I would like to look at aid effectiveness, by looking at whether 1) the aid projects are placed were the child mortality is the highest and 2) If a respondents geographical proximity to a project reduces child mortality. I have two datasets. Dataset1 contains the latitude and longitude of aid-projects, and dataset 2 contains the latitude and longitude of the respondents (they are put inside clusters in order to not reveal their identity). I would like to set a radius of 25km from each respondent (data2) and see how many projects are within this radius, and the name of these projects.
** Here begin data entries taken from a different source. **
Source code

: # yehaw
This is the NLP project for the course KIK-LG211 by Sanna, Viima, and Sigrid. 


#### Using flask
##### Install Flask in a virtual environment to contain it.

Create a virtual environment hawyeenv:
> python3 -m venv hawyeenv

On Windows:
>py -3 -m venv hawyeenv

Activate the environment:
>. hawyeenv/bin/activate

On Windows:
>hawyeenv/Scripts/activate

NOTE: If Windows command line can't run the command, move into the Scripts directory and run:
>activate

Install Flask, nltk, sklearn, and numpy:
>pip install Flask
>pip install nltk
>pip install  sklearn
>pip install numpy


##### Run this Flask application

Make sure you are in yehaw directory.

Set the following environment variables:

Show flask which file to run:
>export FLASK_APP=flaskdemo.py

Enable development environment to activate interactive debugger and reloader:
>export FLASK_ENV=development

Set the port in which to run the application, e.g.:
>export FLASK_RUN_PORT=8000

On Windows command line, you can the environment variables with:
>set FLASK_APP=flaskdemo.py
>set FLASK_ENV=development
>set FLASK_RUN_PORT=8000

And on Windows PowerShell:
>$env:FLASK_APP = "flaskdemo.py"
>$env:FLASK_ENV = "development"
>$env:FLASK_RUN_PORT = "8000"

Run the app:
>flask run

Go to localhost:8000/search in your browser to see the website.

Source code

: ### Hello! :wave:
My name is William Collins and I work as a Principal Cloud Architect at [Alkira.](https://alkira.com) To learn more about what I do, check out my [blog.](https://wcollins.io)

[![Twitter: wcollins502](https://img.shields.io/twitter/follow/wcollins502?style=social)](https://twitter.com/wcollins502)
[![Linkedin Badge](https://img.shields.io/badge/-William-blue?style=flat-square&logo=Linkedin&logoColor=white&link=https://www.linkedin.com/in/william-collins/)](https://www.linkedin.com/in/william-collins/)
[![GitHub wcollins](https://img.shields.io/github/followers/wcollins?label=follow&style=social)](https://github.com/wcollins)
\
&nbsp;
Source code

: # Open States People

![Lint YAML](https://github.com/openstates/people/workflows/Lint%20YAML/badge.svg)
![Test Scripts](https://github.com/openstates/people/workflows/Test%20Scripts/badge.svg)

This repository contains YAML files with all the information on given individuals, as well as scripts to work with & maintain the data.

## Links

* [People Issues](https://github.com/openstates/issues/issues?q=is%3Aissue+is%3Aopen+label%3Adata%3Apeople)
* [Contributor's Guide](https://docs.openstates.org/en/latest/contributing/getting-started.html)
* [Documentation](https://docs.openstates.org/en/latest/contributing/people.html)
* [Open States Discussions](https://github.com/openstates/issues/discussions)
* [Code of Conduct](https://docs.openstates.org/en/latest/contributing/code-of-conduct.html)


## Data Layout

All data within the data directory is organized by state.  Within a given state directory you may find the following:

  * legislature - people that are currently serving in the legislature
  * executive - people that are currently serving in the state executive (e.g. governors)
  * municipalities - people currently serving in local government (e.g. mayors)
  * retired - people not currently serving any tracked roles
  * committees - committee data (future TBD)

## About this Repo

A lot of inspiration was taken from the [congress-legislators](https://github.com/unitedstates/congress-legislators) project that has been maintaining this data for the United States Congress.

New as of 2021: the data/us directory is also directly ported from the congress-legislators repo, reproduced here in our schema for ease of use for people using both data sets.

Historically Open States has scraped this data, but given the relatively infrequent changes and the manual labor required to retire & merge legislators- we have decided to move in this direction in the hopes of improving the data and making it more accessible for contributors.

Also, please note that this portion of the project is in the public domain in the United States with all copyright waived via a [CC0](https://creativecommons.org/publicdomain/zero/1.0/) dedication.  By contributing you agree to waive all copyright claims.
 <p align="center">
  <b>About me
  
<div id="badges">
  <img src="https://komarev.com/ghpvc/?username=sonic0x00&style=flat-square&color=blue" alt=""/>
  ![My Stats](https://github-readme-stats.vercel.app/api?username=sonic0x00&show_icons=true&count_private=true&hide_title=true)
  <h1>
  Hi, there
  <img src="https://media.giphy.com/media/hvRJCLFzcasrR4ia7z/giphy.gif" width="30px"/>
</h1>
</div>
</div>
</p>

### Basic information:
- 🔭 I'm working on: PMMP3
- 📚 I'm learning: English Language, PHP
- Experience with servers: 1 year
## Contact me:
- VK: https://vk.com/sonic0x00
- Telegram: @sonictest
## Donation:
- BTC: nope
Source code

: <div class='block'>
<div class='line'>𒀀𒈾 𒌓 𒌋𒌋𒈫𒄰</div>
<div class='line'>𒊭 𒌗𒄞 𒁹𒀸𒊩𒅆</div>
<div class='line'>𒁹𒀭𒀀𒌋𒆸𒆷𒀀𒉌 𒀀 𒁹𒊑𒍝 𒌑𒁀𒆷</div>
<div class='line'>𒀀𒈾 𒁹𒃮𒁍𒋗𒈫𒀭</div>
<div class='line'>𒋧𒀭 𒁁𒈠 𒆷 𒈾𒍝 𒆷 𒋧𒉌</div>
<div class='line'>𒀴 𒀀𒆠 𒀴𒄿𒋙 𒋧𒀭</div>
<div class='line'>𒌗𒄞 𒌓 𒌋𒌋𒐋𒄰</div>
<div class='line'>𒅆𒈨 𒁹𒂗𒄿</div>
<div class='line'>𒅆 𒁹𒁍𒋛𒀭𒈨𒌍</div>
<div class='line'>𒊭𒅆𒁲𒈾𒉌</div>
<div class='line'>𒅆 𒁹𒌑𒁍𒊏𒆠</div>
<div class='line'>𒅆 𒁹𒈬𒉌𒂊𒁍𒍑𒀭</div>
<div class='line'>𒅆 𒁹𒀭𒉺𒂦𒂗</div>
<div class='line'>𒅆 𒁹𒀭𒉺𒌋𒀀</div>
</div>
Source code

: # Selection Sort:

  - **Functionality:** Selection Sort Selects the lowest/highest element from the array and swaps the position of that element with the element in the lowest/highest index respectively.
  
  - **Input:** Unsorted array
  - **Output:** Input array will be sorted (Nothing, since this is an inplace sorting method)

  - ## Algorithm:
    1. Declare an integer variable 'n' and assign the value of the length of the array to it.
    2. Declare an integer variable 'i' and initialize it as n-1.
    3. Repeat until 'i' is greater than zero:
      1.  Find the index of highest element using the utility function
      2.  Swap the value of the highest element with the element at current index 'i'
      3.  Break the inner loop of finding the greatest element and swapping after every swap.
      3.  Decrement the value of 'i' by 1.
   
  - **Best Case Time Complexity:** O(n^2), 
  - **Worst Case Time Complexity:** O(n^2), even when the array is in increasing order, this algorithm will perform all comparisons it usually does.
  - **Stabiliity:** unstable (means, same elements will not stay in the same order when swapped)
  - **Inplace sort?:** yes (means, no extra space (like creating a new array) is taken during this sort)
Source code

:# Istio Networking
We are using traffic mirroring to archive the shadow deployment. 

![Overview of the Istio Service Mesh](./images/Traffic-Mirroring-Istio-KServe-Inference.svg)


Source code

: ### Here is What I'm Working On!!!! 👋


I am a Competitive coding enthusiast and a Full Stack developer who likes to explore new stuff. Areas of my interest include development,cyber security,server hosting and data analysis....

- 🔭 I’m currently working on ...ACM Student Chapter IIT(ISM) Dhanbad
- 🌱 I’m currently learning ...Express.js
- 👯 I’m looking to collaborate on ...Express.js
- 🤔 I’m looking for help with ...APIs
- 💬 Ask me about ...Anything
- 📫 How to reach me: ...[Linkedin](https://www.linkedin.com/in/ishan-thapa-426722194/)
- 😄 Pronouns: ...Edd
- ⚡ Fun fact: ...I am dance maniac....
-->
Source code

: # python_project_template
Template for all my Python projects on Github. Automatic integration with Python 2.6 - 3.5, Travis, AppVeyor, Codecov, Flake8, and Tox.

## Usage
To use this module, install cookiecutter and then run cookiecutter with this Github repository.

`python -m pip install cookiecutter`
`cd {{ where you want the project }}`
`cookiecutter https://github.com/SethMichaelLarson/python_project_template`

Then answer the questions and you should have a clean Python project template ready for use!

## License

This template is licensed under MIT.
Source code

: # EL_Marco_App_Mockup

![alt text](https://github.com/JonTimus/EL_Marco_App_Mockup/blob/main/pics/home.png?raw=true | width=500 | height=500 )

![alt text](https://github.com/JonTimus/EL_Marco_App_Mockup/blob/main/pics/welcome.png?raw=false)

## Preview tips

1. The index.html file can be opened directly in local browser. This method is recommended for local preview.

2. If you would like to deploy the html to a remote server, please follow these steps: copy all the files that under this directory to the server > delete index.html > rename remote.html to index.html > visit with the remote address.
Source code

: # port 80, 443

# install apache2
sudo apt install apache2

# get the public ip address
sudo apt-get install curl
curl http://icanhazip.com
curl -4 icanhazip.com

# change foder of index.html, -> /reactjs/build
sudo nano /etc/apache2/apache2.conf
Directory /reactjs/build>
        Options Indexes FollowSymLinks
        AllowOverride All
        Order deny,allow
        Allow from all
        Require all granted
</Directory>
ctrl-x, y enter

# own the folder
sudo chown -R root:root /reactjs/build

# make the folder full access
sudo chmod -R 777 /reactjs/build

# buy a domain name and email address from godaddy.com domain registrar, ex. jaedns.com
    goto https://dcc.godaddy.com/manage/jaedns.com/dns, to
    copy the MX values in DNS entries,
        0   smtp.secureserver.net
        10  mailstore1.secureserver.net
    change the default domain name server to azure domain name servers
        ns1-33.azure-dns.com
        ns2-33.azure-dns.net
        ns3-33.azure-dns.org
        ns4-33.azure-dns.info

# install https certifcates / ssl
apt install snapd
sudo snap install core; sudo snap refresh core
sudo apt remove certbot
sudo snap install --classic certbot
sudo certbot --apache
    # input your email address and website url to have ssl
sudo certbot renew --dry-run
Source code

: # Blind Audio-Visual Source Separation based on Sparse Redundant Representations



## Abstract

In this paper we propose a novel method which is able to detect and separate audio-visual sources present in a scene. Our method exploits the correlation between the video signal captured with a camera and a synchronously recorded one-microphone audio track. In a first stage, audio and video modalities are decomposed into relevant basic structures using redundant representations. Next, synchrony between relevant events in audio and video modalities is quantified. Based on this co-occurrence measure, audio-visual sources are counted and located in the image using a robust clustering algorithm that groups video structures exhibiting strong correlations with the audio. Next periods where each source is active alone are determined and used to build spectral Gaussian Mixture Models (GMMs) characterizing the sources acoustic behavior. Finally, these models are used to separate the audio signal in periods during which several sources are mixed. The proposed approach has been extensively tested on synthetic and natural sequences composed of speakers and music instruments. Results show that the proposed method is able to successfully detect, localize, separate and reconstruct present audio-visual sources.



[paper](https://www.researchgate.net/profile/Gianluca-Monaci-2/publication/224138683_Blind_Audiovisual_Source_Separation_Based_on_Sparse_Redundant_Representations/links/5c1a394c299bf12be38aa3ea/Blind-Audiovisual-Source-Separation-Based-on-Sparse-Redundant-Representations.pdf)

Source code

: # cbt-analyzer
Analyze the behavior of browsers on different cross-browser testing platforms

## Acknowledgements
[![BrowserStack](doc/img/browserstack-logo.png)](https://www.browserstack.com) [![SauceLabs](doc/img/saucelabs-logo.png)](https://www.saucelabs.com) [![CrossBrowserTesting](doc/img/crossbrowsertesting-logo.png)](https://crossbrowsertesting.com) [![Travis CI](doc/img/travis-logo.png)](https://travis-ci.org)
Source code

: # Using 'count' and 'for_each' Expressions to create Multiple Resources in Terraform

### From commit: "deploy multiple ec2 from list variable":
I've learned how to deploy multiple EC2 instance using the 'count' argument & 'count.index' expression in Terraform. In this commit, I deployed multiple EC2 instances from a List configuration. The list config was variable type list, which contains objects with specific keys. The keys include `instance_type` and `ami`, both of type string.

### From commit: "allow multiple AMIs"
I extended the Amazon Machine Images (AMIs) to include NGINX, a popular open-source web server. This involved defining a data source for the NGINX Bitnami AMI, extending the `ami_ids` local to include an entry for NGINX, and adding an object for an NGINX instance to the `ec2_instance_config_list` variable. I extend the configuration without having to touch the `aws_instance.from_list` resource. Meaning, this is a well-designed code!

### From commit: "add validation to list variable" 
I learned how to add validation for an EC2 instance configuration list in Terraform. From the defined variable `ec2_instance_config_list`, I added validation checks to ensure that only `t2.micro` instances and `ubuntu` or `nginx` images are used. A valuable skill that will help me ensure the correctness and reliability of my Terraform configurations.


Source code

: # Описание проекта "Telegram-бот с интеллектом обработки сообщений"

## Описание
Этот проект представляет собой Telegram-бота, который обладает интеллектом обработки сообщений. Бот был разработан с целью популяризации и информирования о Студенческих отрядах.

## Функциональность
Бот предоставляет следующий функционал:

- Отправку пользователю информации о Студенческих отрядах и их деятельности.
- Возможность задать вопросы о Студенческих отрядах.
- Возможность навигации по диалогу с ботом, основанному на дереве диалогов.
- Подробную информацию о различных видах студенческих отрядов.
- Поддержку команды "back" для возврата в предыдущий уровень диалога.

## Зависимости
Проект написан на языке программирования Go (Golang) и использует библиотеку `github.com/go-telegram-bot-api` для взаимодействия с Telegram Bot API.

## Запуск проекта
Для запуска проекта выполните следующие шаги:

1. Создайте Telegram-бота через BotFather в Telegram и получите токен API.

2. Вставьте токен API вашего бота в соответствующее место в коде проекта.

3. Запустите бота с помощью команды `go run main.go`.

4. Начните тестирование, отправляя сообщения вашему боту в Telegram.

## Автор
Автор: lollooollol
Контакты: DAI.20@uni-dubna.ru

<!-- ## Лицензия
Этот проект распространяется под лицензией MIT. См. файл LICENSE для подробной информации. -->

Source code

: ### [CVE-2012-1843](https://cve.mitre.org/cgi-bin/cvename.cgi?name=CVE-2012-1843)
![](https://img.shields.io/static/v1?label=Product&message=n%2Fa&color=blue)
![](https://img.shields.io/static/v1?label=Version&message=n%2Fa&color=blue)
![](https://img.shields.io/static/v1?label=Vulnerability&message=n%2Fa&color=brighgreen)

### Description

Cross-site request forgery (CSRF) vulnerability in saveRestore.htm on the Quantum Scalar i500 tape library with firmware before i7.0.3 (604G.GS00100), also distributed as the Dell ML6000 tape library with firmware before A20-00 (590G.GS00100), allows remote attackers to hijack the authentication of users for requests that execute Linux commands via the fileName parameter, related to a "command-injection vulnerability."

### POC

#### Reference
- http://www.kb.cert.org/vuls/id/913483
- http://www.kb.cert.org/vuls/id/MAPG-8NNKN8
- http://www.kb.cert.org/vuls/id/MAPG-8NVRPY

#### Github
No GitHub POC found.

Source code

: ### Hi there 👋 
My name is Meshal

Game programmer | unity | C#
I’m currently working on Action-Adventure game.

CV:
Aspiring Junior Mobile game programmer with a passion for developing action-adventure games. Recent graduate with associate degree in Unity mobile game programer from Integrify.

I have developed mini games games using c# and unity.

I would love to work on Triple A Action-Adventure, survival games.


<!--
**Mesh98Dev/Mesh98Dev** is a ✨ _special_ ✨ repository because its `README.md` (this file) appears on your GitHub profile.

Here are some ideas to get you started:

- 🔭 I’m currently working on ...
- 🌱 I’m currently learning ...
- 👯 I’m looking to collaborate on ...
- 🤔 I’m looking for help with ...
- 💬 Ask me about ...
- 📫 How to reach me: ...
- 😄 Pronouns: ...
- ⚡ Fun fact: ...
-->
I have seen tips on how to calculate distances within the same dataset (R - Finding closest neighboring point and number of neighbors within a given radius, coordinates lat-long), but not a good tip on how to calculate the distance between two datasets. Does anyone have any insights as to how I might solve this problem? I have some experience with R, but I´m still pretty newbie! The datasets contains 1593 aid-projects and 267 respondent-clusters. Examples of tree longitude/latitude-coordinates are given below:
Dataset 1 - Aid projects - Latitude, longitude (0.75 , 34.08333 ; 2.85604 , 32.43001 ; 1.78481 , 33.59432)
Dataset 2 - Respondents data (clusters)- latitude, longitude (2.34240627, 32.64138 ; 2.18839338, 32.65868; 2.04988464, 32.87160)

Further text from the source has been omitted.